(Plain-text document sources)
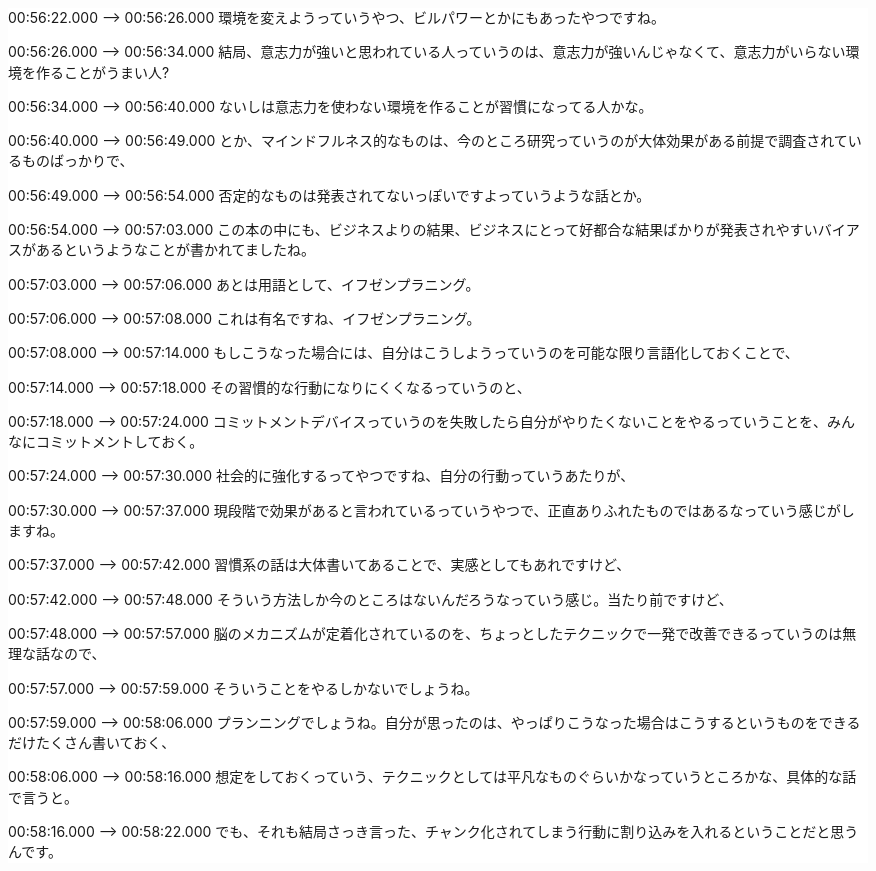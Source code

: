 00:56:22.000 --> 00:56:26.000
環境を変えようっていうやつ、ビルパワーとかにもあったやつですね。

00:56:26.000 --> 00:56:34.000
結局、意志力が強いと思われている人っていうのは、意志力が強いんじゃなくて、意志力がいらない環境を作ることがうまい人?

00:56:34.000 --> 00:56:40.000
ないしは意志力を使わない環境を作ることが習慣になってる人かな。

00:56:40.000 --> 00:56:49.000
とか、マインドフルネス的なものは、今のところ研究っていうのが大体効果がある前提で調査されているものばっかりで、

00:56:49.000 --> 00:56:54.000
否定的なものは発表されてないっぽいですよっていうような話とか。

00:56:54.000 --> 00:57:03.000
この本の中にも、ビジネスよりの結果、ビジネスにとって好都合な結果ばかりが発表されやすいバイアスがあるというようなことが書かれてましたね。

00:57:03.000 --> 00:57:06.000
あとは用語として、イフゼンプラニング。

00:57:06.000 --> 00:57:08.000
これは有名ですね、イフゼンプラニング。

00:57:08.000 --> 00:57:14.000
もしこうなった場合には、自分はこうしようっていうのを可能な限り言語化しておくことで、

00:57:14.000 --> 00:57:18.000
その習慣的な行動になりにくくなるっていうのと、

00:57:18.000 --> 00:57:24.000
コミットメントデバイスっていうのを失敗したら自分がやりたくないことをやるっていうことを、みんなにコミットメントしておく。

00:57:24.000 --> 00:57:30.000
社会的に強化するってやつですね、自分の行動っていうあたりが、

00:57:30.000 --> 00:57:37.000
現段階で効果があると言われているっていうやつで、正直ありふれたものではあるなっていう感じがしますね。

00:57:37.000 --> 00:57:42.000
習慣系の話は大体書いてあることで、実感としてもあれですけど、

00:57:42.000 --> 00:57:48.000
そういう方法しか今のところはないんだろうなっていう感じ。当たり前ですけど、

00:57:48.000 --> 00:57:57.000
脳のメカニズムが定着化されているのを、ちょっとしたテクニックで一発で改善できるっていうのは無理な話なので、

00:57:57.000 --> 00:57:59.000
そういうことをやるしかないでしょうね。

00:57:59.000 --> 00:58:06.000
プランニングでしょうね。自分が思ったのは、やっぱりこうなった場合はこうするというものをできるだけたくさん書いておく、

00:58:06.000 --> 00:58:16.000
想定をしておくっていう、テクニックとしては平凡なものぐらいかなっていうところかな、具体的な話で言うと。

00:58:16.000 --> 00:58:22.000
でも、それも結局さっき言った、チャンク化されてしまう行動に割り込みを入れるということだと思うんです。
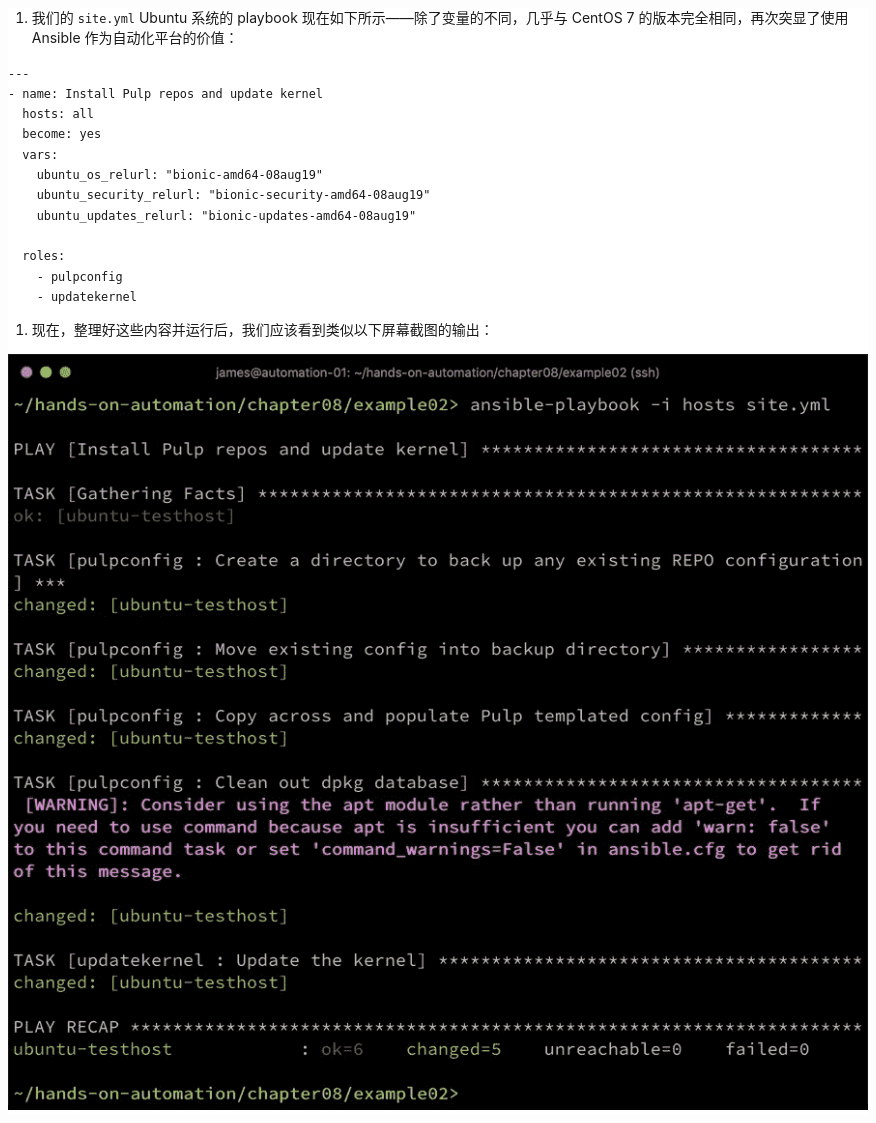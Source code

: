 1.  我们的 `site.yml` Ubuntu 系统的 playbook 现在如下所示——除了变量的不同，几乎与 CentOS 7 的版本完全相同，再次突显了使用 Ansible 作为自动化平台的价值：

```
---
- name: Install Pulp repos and update kernel
  hosts: all
  become: yes
  vars:
    ubuntu_os_relurl: "bionic-amd64-08aug19"
    ubuntu_security_relurl: "bionic-security-amd64-08aug19"
    ubuntu_updates_relurl: "bionic-updates-amd64-08aug19"

  roles:
    - pulpconfig
    - updatekernel
```

1.  现在，整理好这些内容并运行后，我们应该看到类似以下屏幕截图的输出：

![](img/866e4066-b61c-493e-a2ad-59507ea55947.png)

### Directions
From the records above, transcribe exactly the run of lines that opens with the line holding "この本の中にも、ビジネスより" and closes with the line holding "現段階で効果があると言われて", both included.

### Task output
この本の中にも、ビジネスよりの結果、ビジネスにとって好都合な結果ばかりが発表されやすいバイアスがあるというようなことが書かれてましたね。

00:57:03.000 --> 00:57:06.000
あとは用語として、イフゼンプラニング。

00:57:06.000 --> 00:57:08.000
これは有名ですね、イフゼンプラニング。

00:57:08.000 --> 00:57:14.000
もしこうなった場合には、自分はこうしようっていうのを可能な限り言語化しておくことで、

00:57:14.000 --> 00:57:18.000
その習慣的な行動になりにくくなるっていうのと、

00:57:18.000 --> 00:57:24.000
コミットメントデバイスっていうのを失敗したら自分がやりたくないことをやるっていうことを、みんなにコミットメントしておく。

00:57:24.000 --> 00:57:30.000
社会的に強化するってやつですね、自分の行動っていうあたりが、

00:57:30.000 --> 00:57:37.000
現段階で効果があると言われているっていうやつで、正直ありふれたものではあるなっていう感じがしますね。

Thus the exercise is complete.